[Provided records Boundary: Start]

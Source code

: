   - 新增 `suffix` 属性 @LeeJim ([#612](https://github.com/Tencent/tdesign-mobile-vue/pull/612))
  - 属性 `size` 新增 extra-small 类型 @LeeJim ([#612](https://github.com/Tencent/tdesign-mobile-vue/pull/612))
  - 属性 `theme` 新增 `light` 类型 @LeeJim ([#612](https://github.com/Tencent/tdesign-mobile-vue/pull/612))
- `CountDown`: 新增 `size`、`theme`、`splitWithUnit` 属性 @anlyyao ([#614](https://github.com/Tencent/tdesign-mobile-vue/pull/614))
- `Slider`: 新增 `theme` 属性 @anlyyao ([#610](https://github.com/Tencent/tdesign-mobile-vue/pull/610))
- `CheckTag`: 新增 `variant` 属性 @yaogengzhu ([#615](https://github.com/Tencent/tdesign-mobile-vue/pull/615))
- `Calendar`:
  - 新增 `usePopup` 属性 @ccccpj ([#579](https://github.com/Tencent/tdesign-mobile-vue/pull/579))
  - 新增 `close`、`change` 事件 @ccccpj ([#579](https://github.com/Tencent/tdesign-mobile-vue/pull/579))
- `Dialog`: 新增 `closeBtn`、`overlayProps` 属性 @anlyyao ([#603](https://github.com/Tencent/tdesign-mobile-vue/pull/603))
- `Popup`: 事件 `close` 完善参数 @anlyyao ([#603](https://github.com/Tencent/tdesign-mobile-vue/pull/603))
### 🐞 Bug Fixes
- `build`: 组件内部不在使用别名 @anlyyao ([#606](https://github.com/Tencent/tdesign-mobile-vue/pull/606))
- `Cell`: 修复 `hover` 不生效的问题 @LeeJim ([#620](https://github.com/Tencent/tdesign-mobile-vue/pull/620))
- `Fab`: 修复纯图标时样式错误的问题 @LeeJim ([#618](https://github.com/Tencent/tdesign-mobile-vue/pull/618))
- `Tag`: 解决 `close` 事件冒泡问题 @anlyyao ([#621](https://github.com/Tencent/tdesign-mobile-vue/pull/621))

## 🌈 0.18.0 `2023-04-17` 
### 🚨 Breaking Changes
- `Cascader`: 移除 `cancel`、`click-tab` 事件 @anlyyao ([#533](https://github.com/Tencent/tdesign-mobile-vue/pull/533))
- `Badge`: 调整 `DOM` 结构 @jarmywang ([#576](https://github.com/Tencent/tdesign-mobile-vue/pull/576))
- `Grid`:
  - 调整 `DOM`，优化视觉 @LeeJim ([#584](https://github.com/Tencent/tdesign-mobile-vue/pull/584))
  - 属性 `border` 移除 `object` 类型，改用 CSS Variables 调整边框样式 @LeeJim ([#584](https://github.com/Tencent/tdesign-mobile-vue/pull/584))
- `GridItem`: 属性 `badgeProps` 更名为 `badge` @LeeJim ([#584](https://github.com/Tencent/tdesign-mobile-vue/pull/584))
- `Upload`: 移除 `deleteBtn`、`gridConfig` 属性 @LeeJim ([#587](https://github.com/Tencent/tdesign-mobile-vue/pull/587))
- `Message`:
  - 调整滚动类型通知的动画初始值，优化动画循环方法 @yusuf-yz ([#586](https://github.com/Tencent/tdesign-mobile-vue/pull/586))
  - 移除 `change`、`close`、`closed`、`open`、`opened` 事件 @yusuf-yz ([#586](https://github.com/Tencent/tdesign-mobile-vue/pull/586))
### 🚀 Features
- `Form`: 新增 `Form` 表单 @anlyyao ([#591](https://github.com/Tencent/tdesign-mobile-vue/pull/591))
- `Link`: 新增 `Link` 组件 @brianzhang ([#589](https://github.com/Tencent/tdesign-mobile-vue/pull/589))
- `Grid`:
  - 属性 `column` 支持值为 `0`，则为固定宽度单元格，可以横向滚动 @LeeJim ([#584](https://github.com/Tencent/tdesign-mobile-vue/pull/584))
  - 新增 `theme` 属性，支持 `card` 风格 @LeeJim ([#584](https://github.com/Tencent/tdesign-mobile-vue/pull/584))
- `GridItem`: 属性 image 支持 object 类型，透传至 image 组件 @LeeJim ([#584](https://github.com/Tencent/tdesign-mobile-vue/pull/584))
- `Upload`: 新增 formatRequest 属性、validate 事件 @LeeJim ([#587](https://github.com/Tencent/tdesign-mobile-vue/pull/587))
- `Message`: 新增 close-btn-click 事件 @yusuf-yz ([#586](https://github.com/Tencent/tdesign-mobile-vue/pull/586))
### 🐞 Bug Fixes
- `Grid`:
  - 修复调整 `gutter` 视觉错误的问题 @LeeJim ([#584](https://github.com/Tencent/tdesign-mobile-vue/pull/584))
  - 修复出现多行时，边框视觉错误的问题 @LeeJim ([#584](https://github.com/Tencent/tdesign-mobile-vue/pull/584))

[Provided records Boundary: End]

**Directions:** Your answer should consist of each line above in which "Upload" appears.

**Response below:**
- `Upload`: 移除 `deleteBtn`、`gridConfig` 属性 @LeeJim ([#587](https://github.com/Tencent/tdesign-mobile-vue/pull/587))
- `Upload`: 新增 formatRequest 属性、validate 事件 @LeeJim ([#587](https://github.com/Tencent/tdesign-mobile-vue/pull/587))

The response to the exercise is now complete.